The line with "Day. No Excuses__" starts the range, and the last line of the listing ends it. Retype that range exactly, without pictures.
....
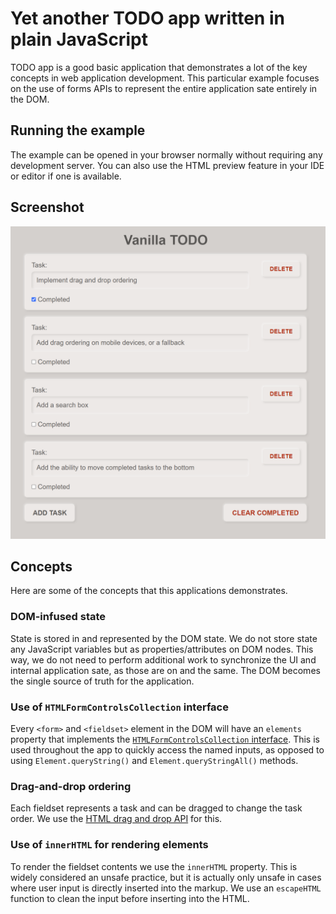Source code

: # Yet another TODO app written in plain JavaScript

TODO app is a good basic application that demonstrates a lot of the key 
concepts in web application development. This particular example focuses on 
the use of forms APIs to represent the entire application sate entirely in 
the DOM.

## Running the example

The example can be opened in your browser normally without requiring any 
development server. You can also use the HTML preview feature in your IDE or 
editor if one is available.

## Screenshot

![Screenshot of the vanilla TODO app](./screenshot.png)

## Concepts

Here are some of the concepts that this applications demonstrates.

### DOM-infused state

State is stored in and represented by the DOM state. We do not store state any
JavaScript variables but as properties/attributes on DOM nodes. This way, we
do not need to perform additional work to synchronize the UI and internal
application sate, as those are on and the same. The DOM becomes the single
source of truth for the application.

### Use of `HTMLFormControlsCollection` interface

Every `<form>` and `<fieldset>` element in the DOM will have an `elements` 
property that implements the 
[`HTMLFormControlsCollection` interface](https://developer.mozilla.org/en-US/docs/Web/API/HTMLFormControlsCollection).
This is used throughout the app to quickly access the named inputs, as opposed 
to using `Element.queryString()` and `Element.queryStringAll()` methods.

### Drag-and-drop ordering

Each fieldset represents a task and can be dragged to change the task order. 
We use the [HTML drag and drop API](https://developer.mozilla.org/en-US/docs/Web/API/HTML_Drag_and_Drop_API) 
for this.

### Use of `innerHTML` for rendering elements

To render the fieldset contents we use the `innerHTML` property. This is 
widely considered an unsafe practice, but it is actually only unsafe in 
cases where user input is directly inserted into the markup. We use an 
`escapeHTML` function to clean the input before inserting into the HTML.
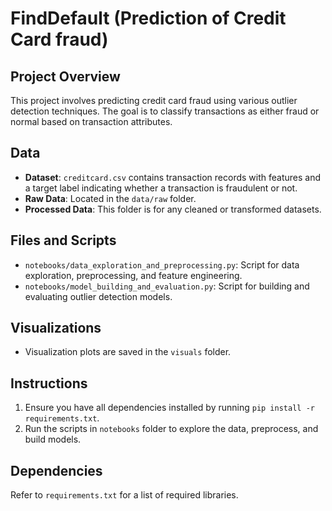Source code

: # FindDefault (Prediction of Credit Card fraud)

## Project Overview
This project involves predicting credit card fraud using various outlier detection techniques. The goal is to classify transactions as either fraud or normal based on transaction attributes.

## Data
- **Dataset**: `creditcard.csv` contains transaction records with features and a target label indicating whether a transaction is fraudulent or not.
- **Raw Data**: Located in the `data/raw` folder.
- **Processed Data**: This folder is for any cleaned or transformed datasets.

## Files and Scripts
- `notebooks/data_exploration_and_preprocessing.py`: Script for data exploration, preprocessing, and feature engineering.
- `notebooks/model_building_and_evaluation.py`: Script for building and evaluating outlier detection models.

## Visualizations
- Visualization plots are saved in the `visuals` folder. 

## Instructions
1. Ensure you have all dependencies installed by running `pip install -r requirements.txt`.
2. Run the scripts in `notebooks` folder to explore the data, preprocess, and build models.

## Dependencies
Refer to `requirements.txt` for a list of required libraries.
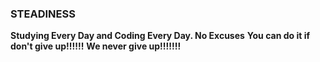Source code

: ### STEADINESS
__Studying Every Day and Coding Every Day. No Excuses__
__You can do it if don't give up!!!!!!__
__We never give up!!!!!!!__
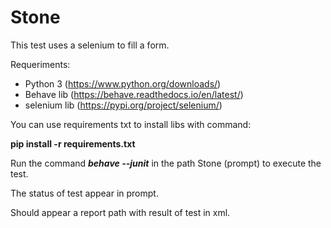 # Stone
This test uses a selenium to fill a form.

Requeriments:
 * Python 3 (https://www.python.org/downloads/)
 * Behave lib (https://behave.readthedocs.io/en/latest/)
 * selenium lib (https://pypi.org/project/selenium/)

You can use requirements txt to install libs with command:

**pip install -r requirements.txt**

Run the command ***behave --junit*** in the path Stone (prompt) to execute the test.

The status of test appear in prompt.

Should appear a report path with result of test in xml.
....
_Exercise result:_
__Studying Every Day and Coding Every Day. No Excuses__
__You can do it if don't give up!!!!!!__
__We never give up!!!!!!!__
 # Stone
This test uses a selenium to fill a form.

Requeriments:
 * Python 3 (https://www.python.org/downloads/)
 * Behave lib (https://behave.readthedocs.io/en/latest/)
 * selenium lib (https://pypi.org/project/selenium/)

You can use requirements txt to install libs with command:

**pip install -r requirements.txt**

Run the command ***behave --junit*** in the path Stone (prompt) to execute the test.

The status of test appear in prompt.

Should appear a report path with result of test in xml.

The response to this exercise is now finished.